Les militants aguerris ont tout de suite compris en arrivant sur le lieu de la manifestation que les autorités avaient des ordres pour provoquer. Alors qu’une impressionnante foule se rassemblait bon enfant devant la préfecture — un record de mobilisation —, gendarmes mobiles et compagnies républicaines de sécurité paradaient bien visibles tout autour. Grilles anti-émeutes et véhicules blindés armés de canons à eau étaient déjà déployés. La veille de la manifestation, la préfecture avait interdit le passage sur le Cours des 50 otages, l’axe central de la ville, et lieu habituel de toutes les manifestations… faisant passer le cortège devant les vitrines de Vinci, puis devant un chantier Vinci…
Une manifestation riche en couleurs
Après une dernière averse, la manifestation a commencé, vers 13h, à descendre la rue de Strasbourg. Quelques tracteurs ouvraient la marche — la plupart restant sur le lieu d’arrivée de la manifestation pour des raisons de sécurité. Une soixantaine de cars de soutien avaient convergé vers la manifestation venus pour moitié de Bretagne et de la région Pays de Loire, l’autre moitié d’un peu partout en France (depuis Bizi en pays Basque aux opposants à Fessenheim en Alsace). Le gros des troupes dans la manifestation était assuré par les centaines de comités de soutien qui se sont multipliés dans la région. Il y avait également des défilés plus politiques (EELV, Front de gauche, libertaires, Sud…)… et quelques banderoles originales comme celle du comité de Bouguenais qui réclamait "gardons notre aéroport". Bouguenais est la commune au sud de Nantes où se trouve l’actuel aéroport.

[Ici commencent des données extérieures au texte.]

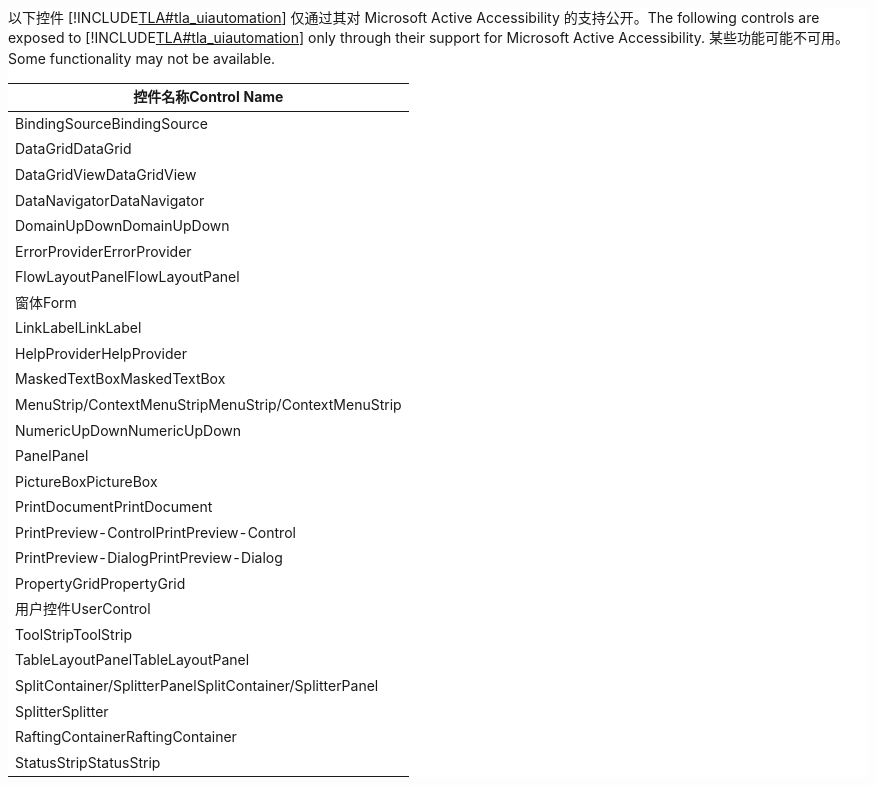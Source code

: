  <span data-ttu-id="d6456-267">以下控件 [!INCLUDE[TLA#tla_uiautomation](../../../includes/tlasharptla-uiautomation-md.md)] 仅通过其对 Microsoft Active Accessibility 的支持公开。</span><span class="sxs-lookup"><span data-stu-id="d6456-267">The following controls are exposed to [!INCLUDE[TLA#tla_uiautomation](../../../includes/tlasharptla-uiautomation-md.md)] only through their support for Microsoft Active Accessibility.</span></span> <span data-ttu-id="d6456-268">某些功能可能不可用。</span><span class="sxs-lookup"><span data-stu-id="d6456-268">Some functionality may not be available.</span></span>  
  
|<span data-ttu-id="d6456-269">控件名称</span><span class="sxs-lookup"><span data-stu-id="d6456-269">Control Name</span></span>|  
|------------------|  
|<span data-ttu-id="d6456-270">BindingSource</span><span class="sxs-lookup"><span data-stu-id="d6456-270">BindingSource</span></span>|  
|<span data-ttu-id="d6456-271">DataGrid</span><span class="sxs-lookup"><span data-stu-id="d6456-271">DataGrid</span></span>|  
|<span data-ttu-id="d6456-272">DataGridView</span><span class="sxs-lookup"><span data-stu-id="d6456-272">DataGridView</span></span>|  
|<span data-ttu-id="d6456-273">DataNavigator</span><span class="sxs-lookup"><span data-stu-id="d6456-273">DataNavigator</span></span>|  
|<span data-ttu-id="d6456-274">DomainUpDown</span><span class="sxs-lookup"><span data-stu-id="d6456-274">DomainUpDown</span></span>|  
|<span data-ttu-id="d6456-275">ErrorProvider</span><span class="sxs-lookup"><span data-stu-id="d6456-275">ErrorProvider</span></span>|  
|<span data-ttu-id="d6456-276">FlowLayoutPanel</span><span class="sxs-lookup"><span data-stu-id="d6456-276">FlowLayoutPanel</span></span>|  
|<span data-ttu-id="d6456-277">窗体</span><span class="sxs-lookup"><span data-stu-id="d6456-277">Form</span></span>|  
|<span data-ttu-id="d6456-278">LinkLabel</span><span class="sxs-lookup"><span data-stu-id="d6456-278">LinkLabel</span></span>|  
|<span data-ttu-id="d6456-279">HelpProvider</span><span class="sxs-lookup"><span data-stu-id="d6456-279">HelpProvider</span></span>|  
|<span data-ttu-id="d6456-280">MaskedTextBox</span><span class="sxs-lookup"><span data-stu-id="d6456-280">MaskedTextBox</span></span>|  
|<span data-ttu-id="d6456-281">MenuStrip/ContextMenuStrip</span><span class="sxs-lookup"><span data-stu-id="d6456-281">MenuStrip/ContextMenuStrip</span></span>|  
|<span data-ttu-id="d6456-282">NumericUpDown</span><span class="sxs-lookup"><span data-stu-id="d6456-282">NumericUpDown</span></span>|  
|<span data-ttu-id="d6456-283">Panel</span><span class="sxs-lookup"><span data-stu-id="d6456-283">Panel</span></span>|  
|<span data-ttu-id="d6456-284">PictureBox</span><span class="sxs-lookup"><span data-stu-id="d6456-284">PictureBox</span></span>|  
|<span data-ttu-id="d6456-285">PrintDocument</span><span class="sxs-lookup"><span data-stu-id="d6456-285">PrintDocument</span></span>|  
|<span data-ttu-id="d6456-286">PrintPreview-Control</span><span class="sxs-lookup"><span data-stu-id="d6456-286">PrintPreview-Control</span></span>|  
|<span data-ttu-id="d6456-287">PrintPreview-Dialog</span><span class="sxs-lookup"><span data-stu-id="d6456-287">PrintPreview-Dialog</span></span>|  
|<span data-ttu-id="d6456-288">PropertyGrid</span><span class="sxs-lookup"><span data-stu-id="d6456-288">PropertyGrid</span></span>|  
|<span data-ttu-id="d6456-289">用户控件</span><span class="sxs-lookup"><span data-stu-id="d6456-289">UserControl</span></span>|  
|<span data-ttu-id="d6456-290">ToolStrip</span><span class="sxs-lookup"><span data-stu-id="d6456-290">ToolStrip</span></span>|  
|<span data-ttu-id="d6456-291">TableLayoutPanel</span><span class="sxs-lookup"><span data-stu-id="d6456-291">TableLayoutPanel</span></span>|  
|<span data-ttu-id="d6456-292">SplitContainer/SplitterPanel</span><span class="sxs-lookup"><span data-stu-id="d6456-292">SplitContainer/SplitterPanel</span></span>|  
|<span data-ttu-id="d6456-293">Splitter</span><span class="sxs-lookup"><span data-stu-id="d6456-293">Splitter</span></span>|  
|<span data-ttu-id="d6456-294">RaftingContainer</span><span class="sxs-lookup"><span data-stu-id="d6456-294">RaftingContainer</span></span>|  
|<span data-ttu-id="d6456-295">StatusStrip</span><span class="sxs-lookup"><span data-stu-id="d6456-295">StatusStrip</span></span>|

En bas de la rue de Strasbourg, le long des voies ferrées, se trouvaient deux foreuses sur un chantier confié à Vinci. Une des foreuses est incendiée. La manif est alors légèrement détournée pour éviter les risques d’explosion de la machine. Alors que 99 % des manifestants empruntent maintenant deux cours importants parallèles, des heurts éclatent au niveau de barrages policiers (rue de la Paix (!) et Cours des 50 otages). S’il y a vite des centaines de personnes dont le visage est masqué par des foulards pour se protéger de l’atmosphère irritante des gaz lacrymogènes, il n’y a que quelques dizaines de "casseurs" à répliquer aux forces du désordre. Il y a beaucoup de jeunes qui regardent et qui filment avec leur téléphone portable, mais très peu de "combattants". Avec probablement au sein de ces derniers quelques personnes en relation avec le ministère de l’intérieur (1).
Alors que l’essentiel de la foule arrive vers 15h sur la place d’arrivée, des tracteurs sont déployés entre les barrières anti-émeutes et les manifestants. Les affrontements se déplacent alors dans le centre ancien et vont se poursuivre jusqu’à la nuit. Il y aura finalement que 14 interpellations et une cinquantaine de blessés (2).
Stratégies politiques
La date de la manifestation a été choisie par les organisateurs pour faire pression au moment des élections municipales. L’information importante du jour est un sondage Ifop commandité par l’ACIPA, Agir pour l’environnement et Attac qui indique que 56 % des Français sont pour l’abandon du projet d’aéroport (24 % y sont favorables, 20 % sans opinion). Ceci est dit et redit de nombreuses fois au micro. Mais pourtant, cela ne figurera le lendemain que discrètement dans les médias, la plupart focalisant évidemment sur les "casseurs".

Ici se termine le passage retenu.